Dataset content START

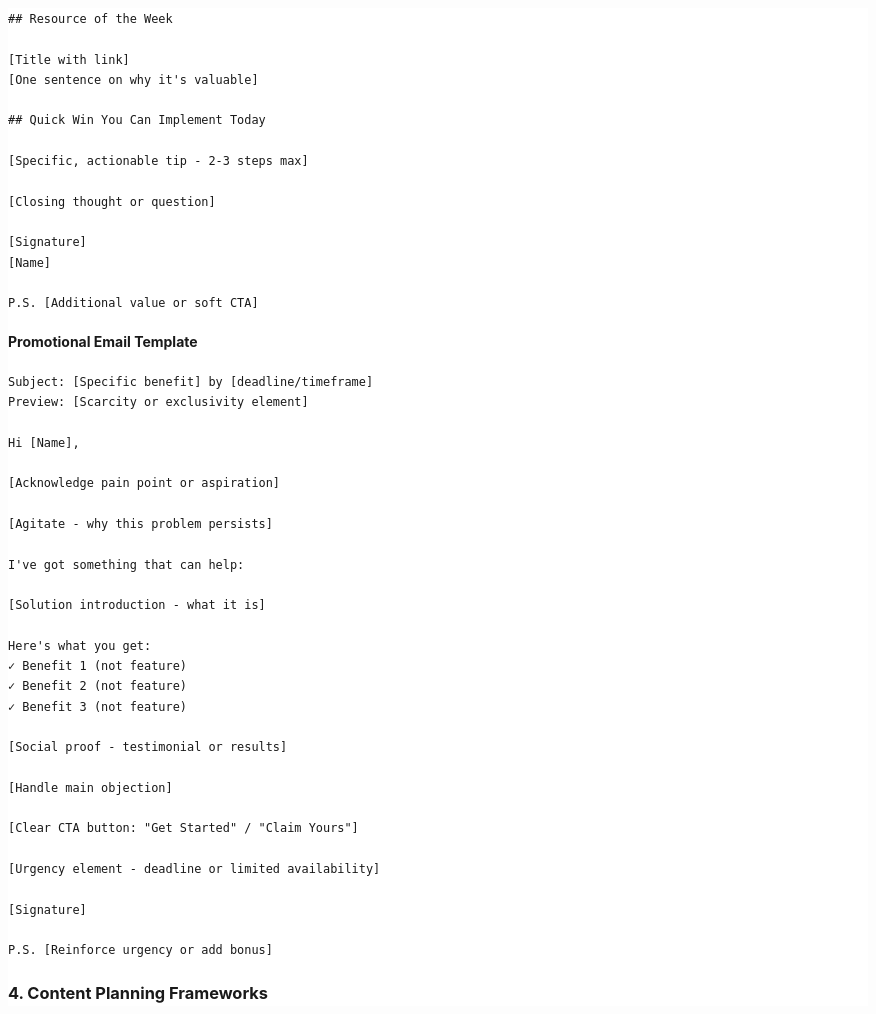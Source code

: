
 ```
## Resource of the Week

[Title with link]
[One sentence on why it's valuable]

## Quick Win You Can Implement Today

[Specific, actionable tip - 2-3 steps max]

[Closing thought or question]

[Signature]
[Name]

P.S. [Additional value or soft CTA]
```

#### Promotional Email Template
```
Subject: [Specific benefit] by [deadline/timeframe]
Preview: [Scarcity or exclusivity element]

Hi [Name],

[Acknowledge pain point or aspiration]

[Agitate - why this problem persists]

I've got something that can help:

[Solution introduction - what it is]

Here's what you get:
✓ Benefit 1 (not feature)
✓ Benefit 2 (not feature)
✓ Benefit 3 (not feature)

[Social proof - testimonial or results]

[Handle main objection]

[Clear CTA button: "Get Started" / "Claim Yours"]

[Urgency element - deadline or limited availability]

[Signature]

P.S. [Reinforce urgency or add bonus]
```

### 4. Content Planning Frameworks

Dataset content END

What the exercise asks: Whenever the string "deadline" turns up in a line of the material, that line counts; say how many such lines there are, giving the number only.

Output for this exercise: 2